Here’s a question: what would happen if, when teaching young people about stuff, we actually gave them a choice about whether they wanted to take the exam at all? The second half of this sentence is something of a heresy in some educational circles, but I’m going to say it anyway: it is quite possible to learn something without sitting assessments. When somebody learns the piano, they get to a point where their teacher (assuming they have one) says ‘I think you’re ready to take your Grade 1 exam’. It is then up to the student whether they take it or not. When I learned the piano as a child, I chose not to sit any of the formal exams. Despite this, I know that I progressed to around a grade 5, which was fine for me. Classical music bored me and I had no desire to go to music college, but I was good enough to play in bands – an ability I still enjoy almost 30 years after my piano lessons finished.

Also, and this is perhaps another heresy – sometimes, people stop learning stuff. In year 7, I had oboe lessons for a few months. It wasn’t for me – it made my lips ache and the way saliva drips out onto your shoes is really disgusting. And so I stopped – and this is fine as well. Actually, to be fair the school system is kind of OK with children stopping learning things, but only if every young person in the country goes through the same pruning process in unison – and even then, only at age 14 (where you can choose around five non-compulsory subjects, although in reality the options are extremely limited by schools seeking to maximise their league table position), age 16 (whittle it down to three) and age 18 (now pick just one, if you’re lucky).
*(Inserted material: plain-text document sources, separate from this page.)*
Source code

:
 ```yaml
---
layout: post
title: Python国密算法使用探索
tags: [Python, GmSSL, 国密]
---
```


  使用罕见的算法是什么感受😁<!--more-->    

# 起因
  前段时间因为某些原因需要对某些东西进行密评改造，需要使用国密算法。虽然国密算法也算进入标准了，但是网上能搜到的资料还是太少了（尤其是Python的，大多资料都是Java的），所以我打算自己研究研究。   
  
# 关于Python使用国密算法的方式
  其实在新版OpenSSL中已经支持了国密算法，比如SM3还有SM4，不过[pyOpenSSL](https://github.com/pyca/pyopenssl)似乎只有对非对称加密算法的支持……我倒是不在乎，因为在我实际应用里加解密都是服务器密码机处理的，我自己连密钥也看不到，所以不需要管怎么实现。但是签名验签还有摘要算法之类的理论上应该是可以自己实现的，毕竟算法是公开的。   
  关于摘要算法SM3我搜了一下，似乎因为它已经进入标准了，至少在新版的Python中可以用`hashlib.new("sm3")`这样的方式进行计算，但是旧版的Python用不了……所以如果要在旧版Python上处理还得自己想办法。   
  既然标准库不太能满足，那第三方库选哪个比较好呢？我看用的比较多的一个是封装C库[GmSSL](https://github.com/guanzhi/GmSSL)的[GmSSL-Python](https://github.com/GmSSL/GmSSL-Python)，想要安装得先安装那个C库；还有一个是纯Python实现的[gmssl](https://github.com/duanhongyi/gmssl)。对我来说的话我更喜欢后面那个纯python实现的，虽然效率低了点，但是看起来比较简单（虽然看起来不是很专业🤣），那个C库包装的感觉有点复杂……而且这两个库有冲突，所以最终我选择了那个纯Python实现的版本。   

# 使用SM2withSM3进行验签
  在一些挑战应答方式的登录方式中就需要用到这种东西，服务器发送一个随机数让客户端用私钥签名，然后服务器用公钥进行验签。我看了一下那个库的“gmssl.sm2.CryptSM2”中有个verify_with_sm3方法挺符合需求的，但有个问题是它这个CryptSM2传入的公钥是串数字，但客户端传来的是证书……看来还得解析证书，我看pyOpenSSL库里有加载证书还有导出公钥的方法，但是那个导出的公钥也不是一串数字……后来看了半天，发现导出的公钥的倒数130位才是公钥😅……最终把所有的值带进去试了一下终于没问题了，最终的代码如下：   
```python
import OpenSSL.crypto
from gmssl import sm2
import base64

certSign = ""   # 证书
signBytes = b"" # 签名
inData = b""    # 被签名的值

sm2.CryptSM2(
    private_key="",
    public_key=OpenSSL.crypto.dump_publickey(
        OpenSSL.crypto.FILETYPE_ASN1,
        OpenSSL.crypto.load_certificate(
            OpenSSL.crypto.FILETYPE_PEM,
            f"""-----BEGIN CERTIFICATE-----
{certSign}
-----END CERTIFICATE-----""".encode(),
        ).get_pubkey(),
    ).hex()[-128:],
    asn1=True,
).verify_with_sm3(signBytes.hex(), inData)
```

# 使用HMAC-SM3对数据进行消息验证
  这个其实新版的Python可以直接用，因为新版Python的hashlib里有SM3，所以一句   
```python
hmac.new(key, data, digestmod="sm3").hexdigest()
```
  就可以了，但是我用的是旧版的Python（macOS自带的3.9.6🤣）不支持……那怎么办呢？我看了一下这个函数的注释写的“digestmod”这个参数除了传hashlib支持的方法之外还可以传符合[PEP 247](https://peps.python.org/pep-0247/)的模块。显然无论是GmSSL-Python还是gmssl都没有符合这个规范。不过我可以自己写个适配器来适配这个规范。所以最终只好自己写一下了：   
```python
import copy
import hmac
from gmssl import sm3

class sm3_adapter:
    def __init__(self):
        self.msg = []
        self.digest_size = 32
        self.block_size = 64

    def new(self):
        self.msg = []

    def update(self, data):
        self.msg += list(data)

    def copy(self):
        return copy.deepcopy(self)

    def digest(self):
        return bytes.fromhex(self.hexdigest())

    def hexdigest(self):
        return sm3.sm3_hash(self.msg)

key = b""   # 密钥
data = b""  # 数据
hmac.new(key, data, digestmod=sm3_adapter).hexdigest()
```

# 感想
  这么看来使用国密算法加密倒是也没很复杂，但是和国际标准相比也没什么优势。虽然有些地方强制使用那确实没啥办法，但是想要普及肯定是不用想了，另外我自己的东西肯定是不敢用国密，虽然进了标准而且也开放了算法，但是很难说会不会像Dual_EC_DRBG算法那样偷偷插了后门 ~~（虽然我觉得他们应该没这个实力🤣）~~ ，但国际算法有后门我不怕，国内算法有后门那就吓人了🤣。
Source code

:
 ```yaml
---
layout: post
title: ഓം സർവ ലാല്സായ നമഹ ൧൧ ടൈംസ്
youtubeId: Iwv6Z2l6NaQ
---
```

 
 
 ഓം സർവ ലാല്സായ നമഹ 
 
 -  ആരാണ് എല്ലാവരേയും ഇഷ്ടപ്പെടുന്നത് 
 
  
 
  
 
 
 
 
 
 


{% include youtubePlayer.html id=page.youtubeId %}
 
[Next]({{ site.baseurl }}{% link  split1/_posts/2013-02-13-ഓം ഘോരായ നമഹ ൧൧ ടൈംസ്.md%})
All this standardisation and top-down control over what young people can learn and when is all rather odd, isn’t it? Am I alone here?

According to Daisy Christodoulou and OfQual, writing criterion-referenced exams it too difficult and so we no longer bother. Except for when we do, like with music grades and SATs and the IB, which seem to work just fine (except for when they are compulsory – see above). In fact, I suspect that many of the problems with criterion-referenced testing would disappear if we did away with compulsory testing, and let young people choose a) what they study, b) whether they want to be assessed, and c) at what level.

Is it really so difficult to imagine a school system where for each subject, GCSE exams are split into graded exams, in the same way that music grades work, and where students can choose whether to take the assessments? Can somebody please explain to me why this is not possible or desirable?